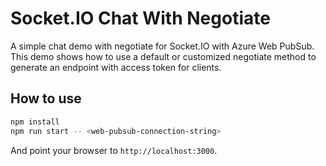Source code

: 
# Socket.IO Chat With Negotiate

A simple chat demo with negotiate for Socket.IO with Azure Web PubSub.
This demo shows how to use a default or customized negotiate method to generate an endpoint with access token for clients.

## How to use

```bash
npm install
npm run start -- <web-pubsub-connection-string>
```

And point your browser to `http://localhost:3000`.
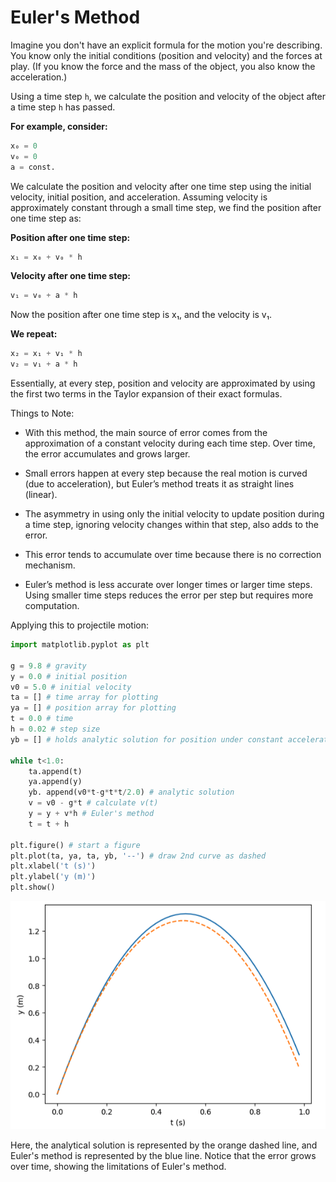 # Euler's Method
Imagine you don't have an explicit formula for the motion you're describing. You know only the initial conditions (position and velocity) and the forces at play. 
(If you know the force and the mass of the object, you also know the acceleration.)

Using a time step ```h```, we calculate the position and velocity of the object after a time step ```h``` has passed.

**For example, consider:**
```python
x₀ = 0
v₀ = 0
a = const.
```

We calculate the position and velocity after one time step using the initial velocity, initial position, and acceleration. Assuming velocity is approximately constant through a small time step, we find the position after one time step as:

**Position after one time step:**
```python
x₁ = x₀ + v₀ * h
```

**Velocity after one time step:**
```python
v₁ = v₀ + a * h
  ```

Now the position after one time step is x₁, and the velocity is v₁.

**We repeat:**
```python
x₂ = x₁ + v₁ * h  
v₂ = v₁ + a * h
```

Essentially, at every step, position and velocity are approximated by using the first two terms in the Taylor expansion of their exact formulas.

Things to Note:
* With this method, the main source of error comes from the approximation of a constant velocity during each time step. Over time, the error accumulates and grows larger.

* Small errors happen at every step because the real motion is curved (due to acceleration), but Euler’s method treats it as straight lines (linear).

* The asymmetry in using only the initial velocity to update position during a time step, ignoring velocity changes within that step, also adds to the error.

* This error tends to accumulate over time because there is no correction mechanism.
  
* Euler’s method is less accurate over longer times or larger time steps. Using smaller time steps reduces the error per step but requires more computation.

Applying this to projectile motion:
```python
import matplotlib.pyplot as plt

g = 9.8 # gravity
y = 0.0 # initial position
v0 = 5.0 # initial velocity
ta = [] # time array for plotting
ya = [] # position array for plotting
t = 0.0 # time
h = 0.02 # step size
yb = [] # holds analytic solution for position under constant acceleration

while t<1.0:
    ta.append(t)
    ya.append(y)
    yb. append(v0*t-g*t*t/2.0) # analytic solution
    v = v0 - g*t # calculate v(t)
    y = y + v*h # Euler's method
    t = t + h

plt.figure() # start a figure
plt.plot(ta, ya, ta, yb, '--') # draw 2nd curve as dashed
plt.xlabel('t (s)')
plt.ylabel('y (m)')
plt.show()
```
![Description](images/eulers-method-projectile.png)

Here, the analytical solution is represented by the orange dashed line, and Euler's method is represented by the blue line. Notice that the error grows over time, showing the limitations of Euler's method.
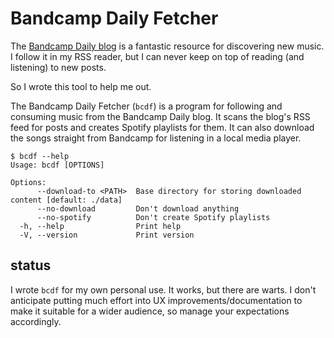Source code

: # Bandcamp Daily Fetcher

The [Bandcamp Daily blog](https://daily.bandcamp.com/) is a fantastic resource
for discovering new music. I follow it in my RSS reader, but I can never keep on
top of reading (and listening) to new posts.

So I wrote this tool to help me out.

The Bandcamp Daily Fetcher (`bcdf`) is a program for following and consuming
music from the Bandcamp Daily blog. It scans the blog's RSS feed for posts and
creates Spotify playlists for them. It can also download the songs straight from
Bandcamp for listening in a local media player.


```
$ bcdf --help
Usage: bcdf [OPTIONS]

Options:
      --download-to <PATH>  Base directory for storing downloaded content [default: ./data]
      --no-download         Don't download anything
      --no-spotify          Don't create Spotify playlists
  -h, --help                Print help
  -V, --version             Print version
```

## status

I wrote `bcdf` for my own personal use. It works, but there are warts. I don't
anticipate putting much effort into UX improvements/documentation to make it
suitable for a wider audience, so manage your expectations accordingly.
-.-.-
Repeat each entry above word for word, leaving every picture out.

## [Solution below]
Source code

: 
# Socket.IO Chat With Negotiate

A simple chat demo with negotiate for Socket.IO with Azure Web PubSub.
This demo shows how to use a default or customized negotiate method to generate an endpoint with access token for clients.

## How to use

```bash
npm install
npm run start -- <web-pubsub-connection-string>
```

And point your browser to `http://localhost:3000`.
 # Euler's Method
Imagine you don't have an explicit formula for the motion you're describing. You know only the initial conditions (position and velocity) and the forces at play. 
(If you know the force and the mass of the object, you also know the acceleration.)

Using a time step ```h```, we calculate the position and velocity of the object after a time step ```h``` has passed.

**For example, consider:**
```python
x₀ = 0
v₀ = 0
a = const.
```

We calculate the position and velocity after one time step using the initial velocity, initial position, and acceleration. Assuming velocity is approximately constant through a small time step, we find the position after one time step as:

**Position after one time step:**
```python
x₁ = x₀ + v₀ * h
```

**Velocity after one time step:**
```python
v₁ = v₀ + a * h
  ```

Now the position after one time step is x₁, and the velocity is v₁.

**We repeat:**
```python
x₂ = x₁ + v₁ * h  
v₂ = v₁ + a * h
```

Essentially, at every step, position and velocity are approximated by using the first two terms in the Taylor expansion of their exact formulas.

Things to Note:
* With this method, the main source of error comes from the approximation of a constant velocity during each time step. Over time, the error accumulates and grows larger.

* Small errors happen at every step because the real motion is curved (due to acceleration), but Euler’s method treats it as straight lines (linear).

* The asymmetry in using only the initial velocity to update position during a time step, ignoring velocity changes within that step, also adds to the error.

* This error tends to accumulate over time because there is no correction mechanism.
  
* Euler’s method is less accurate over longer times or larger time steps. Using smaller time steps reduces the error per step but requires more computation.

Applying this to projectile motion:
```python
import matplotlib.pyplot as plt

g = 9.8 # gravity
y = 0.0 # initial position
v0 = 5.0 # initial velocity
ta = [] # time array for plotting
ya = [] # position array for plotting
t = 0.0 # time
h = 0.02 # step size
yb = [] # holds analytic solution for position under constant acceleration

while t<1.0:
    ta.append(t)
    ya.append(y)
    yb. append(v0*t-g*t*t/2.0) # analytic solution
    v = v0 - g*t # calculate v(t)
    y = y + v*h # Euler's method
    t = t + h

plt.figure() # start a figure
plt.plot(ta, ya, ta, yb, '--') # draw 2nd curve as dashed
plt.xlabel('t (s)')
plt.ylabel('y (m)')
plt.show()
```
![Description](images/eulers-method-projectile.png)

Here, the analytical solution is represented by the orange dashed line, and Euler's method is represented by the blue line. Notice that the error grows over time, showing the limitations of Euler's method.
Source code

: # Bandcamp Daily Fetcher

The [Bandcamp Daily blog](https://daily.bandcamp.com/) is a fantastic resource
for discovering new music. I follow it in my RSS reader, but I can never keep on
top of reading (and listening) to new posts.

So I wrote this tool to help me out.

The Bandcamp Daily Fetcher (`bcdf`) is a program for following and consuming
music from the Bandcamp Daily blog. It scans the blog's RSS feed for posts and
creates Spotify playlists for them. It can also download the songs straight from
Bandcamp for listening in a local media player.


```
$ bcdf --help
Usage: bcdf [OPTIONS]

Options:
      --download-to <PATH>  Base directory for storing downloaded content [default: ./data]
      --no-download         Don't download anything
      --no-spotify          Don't create Spotify playlists
  -h, --help                Print help
  -V, --version             Print version
```

## status

I wrote `bcdf` for my own personal use. It works, but there are warts. I don't
anticipate putting much effort into UX improvements/documentation to make it
suitable for a wider audience, so manage your expectations accordingly.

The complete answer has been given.